(Dataset entries)

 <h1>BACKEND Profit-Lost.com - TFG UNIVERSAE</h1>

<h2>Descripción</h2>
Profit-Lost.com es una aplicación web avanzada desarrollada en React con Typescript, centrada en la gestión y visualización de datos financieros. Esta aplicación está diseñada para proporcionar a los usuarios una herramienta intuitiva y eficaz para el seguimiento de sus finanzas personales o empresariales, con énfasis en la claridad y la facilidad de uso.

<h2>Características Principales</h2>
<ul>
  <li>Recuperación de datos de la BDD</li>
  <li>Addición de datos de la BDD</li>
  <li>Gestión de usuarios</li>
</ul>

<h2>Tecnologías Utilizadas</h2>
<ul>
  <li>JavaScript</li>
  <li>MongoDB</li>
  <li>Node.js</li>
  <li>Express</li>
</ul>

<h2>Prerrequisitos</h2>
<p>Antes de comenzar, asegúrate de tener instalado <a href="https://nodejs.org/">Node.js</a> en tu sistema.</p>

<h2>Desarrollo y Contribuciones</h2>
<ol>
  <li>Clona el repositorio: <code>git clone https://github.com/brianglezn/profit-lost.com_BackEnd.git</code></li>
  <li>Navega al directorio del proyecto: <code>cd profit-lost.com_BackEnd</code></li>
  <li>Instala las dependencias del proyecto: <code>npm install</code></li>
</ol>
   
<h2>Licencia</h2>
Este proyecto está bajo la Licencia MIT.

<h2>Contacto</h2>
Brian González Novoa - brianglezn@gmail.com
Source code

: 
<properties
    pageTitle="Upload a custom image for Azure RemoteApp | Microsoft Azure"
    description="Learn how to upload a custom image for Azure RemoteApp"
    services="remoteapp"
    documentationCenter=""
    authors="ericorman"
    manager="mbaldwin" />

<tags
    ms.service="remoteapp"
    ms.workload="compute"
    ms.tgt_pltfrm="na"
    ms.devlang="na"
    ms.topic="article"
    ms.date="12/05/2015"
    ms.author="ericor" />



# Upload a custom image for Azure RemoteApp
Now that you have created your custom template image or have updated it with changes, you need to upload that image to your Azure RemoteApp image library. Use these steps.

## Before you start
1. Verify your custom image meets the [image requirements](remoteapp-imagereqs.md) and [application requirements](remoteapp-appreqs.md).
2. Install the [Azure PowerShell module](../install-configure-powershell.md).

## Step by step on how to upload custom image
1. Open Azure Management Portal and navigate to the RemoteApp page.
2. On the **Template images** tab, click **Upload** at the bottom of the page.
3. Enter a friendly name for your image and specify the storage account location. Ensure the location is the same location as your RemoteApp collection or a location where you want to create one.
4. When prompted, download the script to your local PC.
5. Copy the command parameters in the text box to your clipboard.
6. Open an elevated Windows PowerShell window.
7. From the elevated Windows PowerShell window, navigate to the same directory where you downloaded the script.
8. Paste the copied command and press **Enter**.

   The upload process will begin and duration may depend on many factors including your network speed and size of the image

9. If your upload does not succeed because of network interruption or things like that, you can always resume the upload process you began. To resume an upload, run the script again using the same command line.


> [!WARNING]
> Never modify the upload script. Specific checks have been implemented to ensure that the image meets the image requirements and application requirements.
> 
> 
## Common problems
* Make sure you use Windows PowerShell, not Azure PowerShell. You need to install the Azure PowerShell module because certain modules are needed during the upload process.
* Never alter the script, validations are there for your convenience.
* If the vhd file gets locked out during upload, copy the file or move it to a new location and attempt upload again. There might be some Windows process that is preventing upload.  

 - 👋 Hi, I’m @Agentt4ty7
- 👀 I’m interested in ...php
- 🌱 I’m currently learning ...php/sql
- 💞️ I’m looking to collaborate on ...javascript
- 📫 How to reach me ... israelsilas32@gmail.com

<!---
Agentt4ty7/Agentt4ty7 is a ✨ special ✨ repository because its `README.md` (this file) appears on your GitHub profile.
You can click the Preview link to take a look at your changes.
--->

(End Dataset entries)

Aim of the exercise: Look through the data above and return exactly the lines from the one that contains "<h2>Prerrequisitos</h2>" to the one that contains "Azure RemoteApp |", inclusive, with nothing else.

Completed exercise:
<h2>Prerrequisitos</h2>
<p>Antes de comenzar, asegúrate de tener instalado <a href="https://nodejs.org/">Node.js</a> en tu sistema.</p>

<h2>Desarrollo y Contribuciones</h2>
<ol>
  <li>Clona el repositorio: <code>git clone https://github.com/brianglezn/profit-lost.com_BackEnd.git</code></li>
  <li>Navega al directorio del proyecto: <code>cd profit-lost.com_BackEnd</code></li>
  <li>Instala las dependencias del proyecto: <code>npm install</code></li>
</ol>
   
<h2>Licencia</h2>
Este proyecto está bajo la Licencia MIT.

<h2>Contacto</h2>
Brian González Novoa - brianglezn@gmail.com
Source code

: 
<properties
    pageTitle="Upload a custom image for Azure RemoteApp | Microsoft Azure"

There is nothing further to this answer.